• _Input material_:
━━━━━━━━

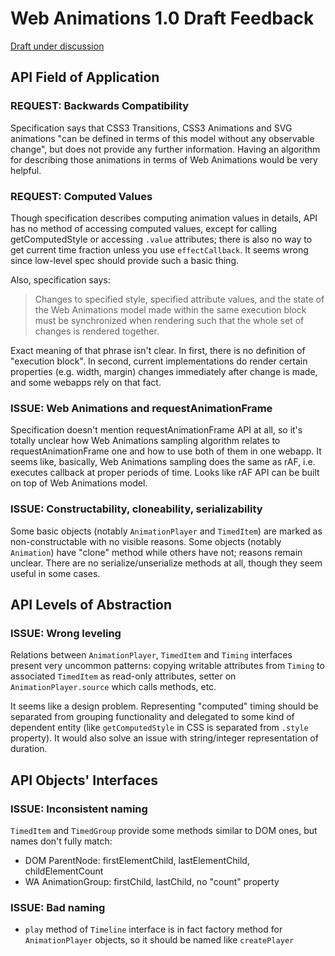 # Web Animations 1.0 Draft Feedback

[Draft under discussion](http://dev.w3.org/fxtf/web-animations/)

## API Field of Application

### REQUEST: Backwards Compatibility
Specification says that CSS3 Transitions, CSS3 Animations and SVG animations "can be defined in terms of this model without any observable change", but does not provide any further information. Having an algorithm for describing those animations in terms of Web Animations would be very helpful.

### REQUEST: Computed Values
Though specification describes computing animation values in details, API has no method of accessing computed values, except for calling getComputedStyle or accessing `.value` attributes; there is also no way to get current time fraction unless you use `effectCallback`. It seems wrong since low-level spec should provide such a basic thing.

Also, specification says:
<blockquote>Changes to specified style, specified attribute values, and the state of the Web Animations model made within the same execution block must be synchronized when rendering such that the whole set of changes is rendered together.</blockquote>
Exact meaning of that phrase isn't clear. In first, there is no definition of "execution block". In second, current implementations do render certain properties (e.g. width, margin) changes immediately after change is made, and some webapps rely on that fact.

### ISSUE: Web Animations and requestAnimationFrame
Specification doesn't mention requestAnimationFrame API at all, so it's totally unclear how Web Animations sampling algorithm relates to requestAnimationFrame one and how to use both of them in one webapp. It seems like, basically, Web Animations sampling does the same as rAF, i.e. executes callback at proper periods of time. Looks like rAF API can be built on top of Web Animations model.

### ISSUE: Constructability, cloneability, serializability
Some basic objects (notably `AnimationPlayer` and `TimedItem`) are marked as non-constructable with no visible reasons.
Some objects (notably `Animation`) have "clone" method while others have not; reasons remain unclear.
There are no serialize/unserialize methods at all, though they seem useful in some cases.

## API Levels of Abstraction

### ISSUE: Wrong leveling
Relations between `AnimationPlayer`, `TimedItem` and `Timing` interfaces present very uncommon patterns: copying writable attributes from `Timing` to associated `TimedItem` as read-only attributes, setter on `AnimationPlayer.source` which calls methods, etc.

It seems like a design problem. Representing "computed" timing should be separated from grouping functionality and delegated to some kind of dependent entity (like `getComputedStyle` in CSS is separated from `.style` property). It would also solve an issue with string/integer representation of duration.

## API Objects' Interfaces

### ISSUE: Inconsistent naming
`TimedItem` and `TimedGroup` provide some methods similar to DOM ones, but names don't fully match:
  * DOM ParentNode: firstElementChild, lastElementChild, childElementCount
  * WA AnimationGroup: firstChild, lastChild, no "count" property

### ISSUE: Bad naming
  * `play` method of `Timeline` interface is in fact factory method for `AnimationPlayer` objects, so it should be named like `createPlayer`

━━━━━━━━

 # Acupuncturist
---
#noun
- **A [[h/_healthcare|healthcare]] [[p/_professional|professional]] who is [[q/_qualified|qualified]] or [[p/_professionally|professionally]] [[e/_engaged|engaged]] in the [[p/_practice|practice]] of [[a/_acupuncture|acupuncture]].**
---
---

━━━━━━━━

• _Work request_:
Write down exactly the span of lines above from the one containing "## API Field of Application" to the one containing "<blockquote>Changes to specified", both ends included.

• _Result of the exercise_:
## API Field of Application

### REQUEST: Backwards Compatibility
Specification says that CSS3 Transitions, CSS3 Animations and SVG animations "can be defined in terms of this model without any observable change", but does not provide any further information. Having an algorithm for describing those animations in terms of Web Animations would be very helpful.

### REQUEST: Computed Values
Though specification describes computing animation values in details, API has no method of accessing computed values, except for calling getComputedStyle or accessing `.value` attributes; there is also no way to get current time fraction unless you use `effectCallback`. It seems wrong since low-level spec should provide such a basic thing.

Also, specification says:
<blockquote>Changes to specified style, specified attribute values, and the state of the Web Animations model made within the same execution block must be synchronized when rendering such that the whole set of changes is rendered together.</blockquote>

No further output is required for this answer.